Become a millionaire in 20 years by saving Tk 13,803 per month
At one time, becoming a millionaire was considered a very significant achievement in the country. As a milestone of wealth, Tk one crore (10 million) was regarded as a high benchmark. In other words, anyone who owned Tk 10 million was considered wealthy.
For those who are hesitant about investing, one of the most reliable ways to become a millionaire is through savings.
Many banks now offer schemes that allow individuals to become millionaires simply by saving a fixed amount every month. One such bank is NCC Bank PLC.
By depositing a minimum of Tk 13,803 per month, it is possible to become a millionaire at the end of 20 years through this DPS (Deposit Pension Scheme).
Let us take a closer look at how you can save under this scheme. The available tenures are 2, 3, 4, 5, 10, 15 and 20 years. Government tax and duties will be deducted from the total amount.
Monthly deposit amount
Before saving under this scheme, it is important to review the monthly instalment and tenure. The interest rate is assumed to be 10 per cent per annum.
The longer the tenure, the lower the monthly instalment; conversely, the shorter the tenure, the higher the monthly instalment.
According to information available on NCC Bank’s website, if you wish to become a millionaire within two years, you will need to deposit Tk 376,436 per month. This is a large instalment, but it allows you to receive Tk 10 million in just two years.
For a three-year tenure, the monthly instalment is reduced to Tk 238,826. For four years, the instalment stands at Tk 170,333. For five years, it further decreases to Tk 129,485.
Now let us consider the longer tenures. To become a millionaire over 10 years, you need to deposit only Tk 49,602 per month.
For a 15-year tenure, the monthly instalment is Tk 24,881. For a 20-year tenure, the monthly instalment comes down to Tk 13,803.
Rules and conditions
To open an account under such a millionaire savings scheme, certain documents are required, along with some rules and features, such as:
Any Bangladeshi citizen may open this account.
The account can also be opened in the name of a minor. Until the minor reaches the age of 18, the account will be operated by a legal guardian.
All types of firms, institutions, organisations and companies approved in Bangladesh are eligible to open this account.
A customer may open one or more accounts, either individually or jointly.
Free internet banking and SMS services are provided.
Funds can be transferred from a current or savings account to the scheme account.
What happens if the scheme is encashed before maturity
According to standard practices in the Bangladeshi banking sector, encashing an FDR before maturity results in some financial loss and the same applies here.
Based on information from NCC Bank’s website, no interest will be paid for deposits held for less than six months.
For deposits held for more than six months but less than one year, the interest rate applicable will be the three-month FDR rate for the first six months, with the savings account interest rate applied for the remaining period.
For deposits held for more than one year but less than two years, the six-month FDR rate will apply for the first year, and the savings account interest rate will apply for the remaining period.
For deposits held for more than two years but less than the full tenure of 3, 4, 5, 10, 15 or 20 years, the one year FDR rate will apply for each completed year, while the savings account interest rate will apply for the remaining period.
Required documents
The documents required to open this account are generally the same as those needed for opening a regular bank account.
These include your photograph and National Identity Card (NID), the nominee’s photograph and NID and an introducer who already holds an account with the bank.
Signatures of all relevant parties are required in the designated sections of the form.

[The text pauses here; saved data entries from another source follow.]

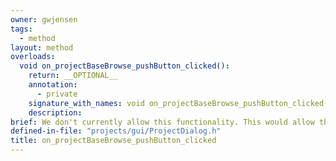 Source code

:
 ```yaml
---
owner: gwjensen
tags:
  - method
layout: method
overloads:
  void on_projectBaseBrowse_pushButton_clicked():
    return: __OPTIONAL__
    annotation:
      - private
    signature_with_names: void on_projectBaseBrowse_pushButton_clicked()
    description:
brief: We don't currently allow this functionality. This would allow the user to change the location of a previously existing project.
defined-in-file: "projects/gui/ProjectDialog.h"
title: on_projectBaseBrowse_pushButton_clicked
---
```

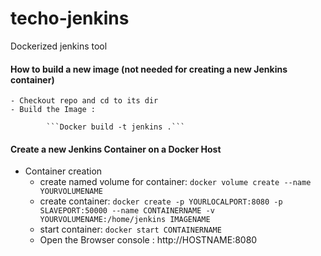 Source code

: # techo-jenkins
Dockerized jenkins tool


#### How to build a new image (not needed for creating a new Jenkins container)

    - Checkout repo and cd to its dir
    - Build the Image :
    
            ```Docker build -t jenkins .```



#### Create a new Jenkins Container on a Docker Host

- Container creation
    - create named volume for container: `docker volume create --name YOURVOLUMENAME`
    - create container: 
        `docker create -p YOURLOCALPORT:8080 -p SLAVEPORT:50000 --name CONTAINERNAME -v YOURVOLUMENAME:/home/jenkins IMAGENAME`
    - start container: `docker start CONTAINERNAME`
    - Open the Browser console : http://HOSTNAME:8080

You must also provide the name and address of a contact person whom the bank can reach in case of emergency.
Caution
Various banks in the market offer different types of savings schemes. Therefore, before saving, it is advisable to review the bank’s financial health and other relevant features. Otherwise, investing in a weak bank may place customers at risk.

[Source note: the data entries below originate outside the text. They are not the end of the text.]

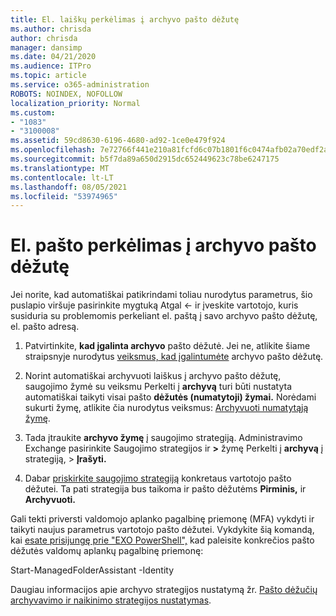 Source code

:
 ```yaml
---
title: El. laiškų perkėlimas į archyvo pašto dėžutę
ms.author: chrisda
author: chrisda
manager: dansimp
ms.date: 04/21/2020
ms.audience: ITPro
ms.topic: article
ms.service: o365-administration
ROBOTS: NOINDEX, NOFOLLOW
localization_priority: Normal
ms.custom:
- "1083"
- "3100008"
ms.assetid: 59cd8630-6196-4680-ad92-1ce0e479f924
ms.openlocfilehash: 7e72766f441e210a81fcfd6c07b1801f6c0474afb02a70edf2ad8dbb571f3d2a
ms.sourcegitcommit: b5f7da89a650d2915dc652449623c78be6247175
ms.translationtype: MT
ms.contentlocale: lt-LT
ms.lasthandoff: 08/05/2021
ms.locfileid: "53974965"
---
```

# <a name="move-email-to-the-archive-mailbox"></a>El. pašto perkėlimas į archyvo pašto dėžutę

Jei norite, kad automatiškai patikrindami toliau nurodytus parametrus, šio puslapio viršuje pasirinkite mygtuką Atgal <- ir įveskite vartotojo, kuris susiduria su problemomis perkeliant el. paštą į savo archyvo pašto dėžutę, el. pašto adresą.

1. Patvirtinkite, **kad įgalinta archyvo** pašto dėžutė. Jei ne, atlikite šiame straipsnyje nurodytus [veiksmus, kad įgalintumėte](https://docs.microsoft.com/microsoft-365/compliance/enable-archive-mailboxes) archyvo pašto dėžutę.

2. Norint automatiškai archyvuoti laiškus į archyvo pašto dėžutę, saugojimo žymė su veiksmu Perkelti į **archyvą** turi būti nustatyta automatiškai taikyti visai pašto **dėžutės (numatytoji) žymai.** Norėdami sukurti žymę, atlikite čia nurodytus veiksmus: [Archyvuoti numatytąją žymę](https://docs.microsoft.com/microsoft-365/compliance/set-up-an-archive-and-deletion-policy-for-mailboxes#create-a-custom-archive-default-policy-tag).

3. Tada įtraukite **archyvo žymę** į saugojimo strategiją. Administravimo Exchange pasirinkite Saugojimo strategijos ir **>** žymę Perkelti į **archyvą** į strategiją, > **Įrašyti.**

4. Dabar [priskirkite saugojimo strategiją](https://docs.microsoft.com/exchange/security-and-compliance/messaging-records-management/apply-retention-policy) konkretaus vartotojo pašto dėžutei. Ta pati strategija bus taikoma ir pašto dėžutėms **Pirminis,** ir **Archyvuoti.**

Gali tekti priversti valdomojo aplanko pagalbinę priemonę (MFA) vykdyti ir taikyti naujus parametrus vartotojo pašto dėžutei. Vykdykite šią komandą, kai [esate prisijungę prie "EXO PowerShell",](https://docs.microsoft.com/powershell/exchange/exchange-online/connect-to-exchange-online-powershell/connect-to-exchange-online-powershell?view=exchange-ps) kad paleisite konkrečios pašto dėžutės valdomų aplankų pagalbinę priemonę:
  
Start-ManagedFolderAssistant -Identity <name of the mailbox>

Daugiau informacijos apie archyvo strategijos nustatymą žr. [Pašto dėžučių archyvavimo ir naikinimo strategijos nustatymas](https://docs.microsoft.com/microsoft-365/compliance/set-up-an-archive-and-deletion-policy-for-mailboxes#step-1-enable-archive-mailboxes-for-users).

Another important principle to bear in mind when saving, is to set aside savings from your income before spending.
In other words, do not save what remains after expenses; instead, decide in advance how much you will save and spend the remainder.
Alongside savings, some well-informed investment may also be considered. Even if the amount saved is small, it is important to save regularly.
If increasing income is not possible, reducing unnecessary expenses can help increase savings.
If this practice is followed consistently, you will eventually find that it is possible to build meaningful savings even within limited means.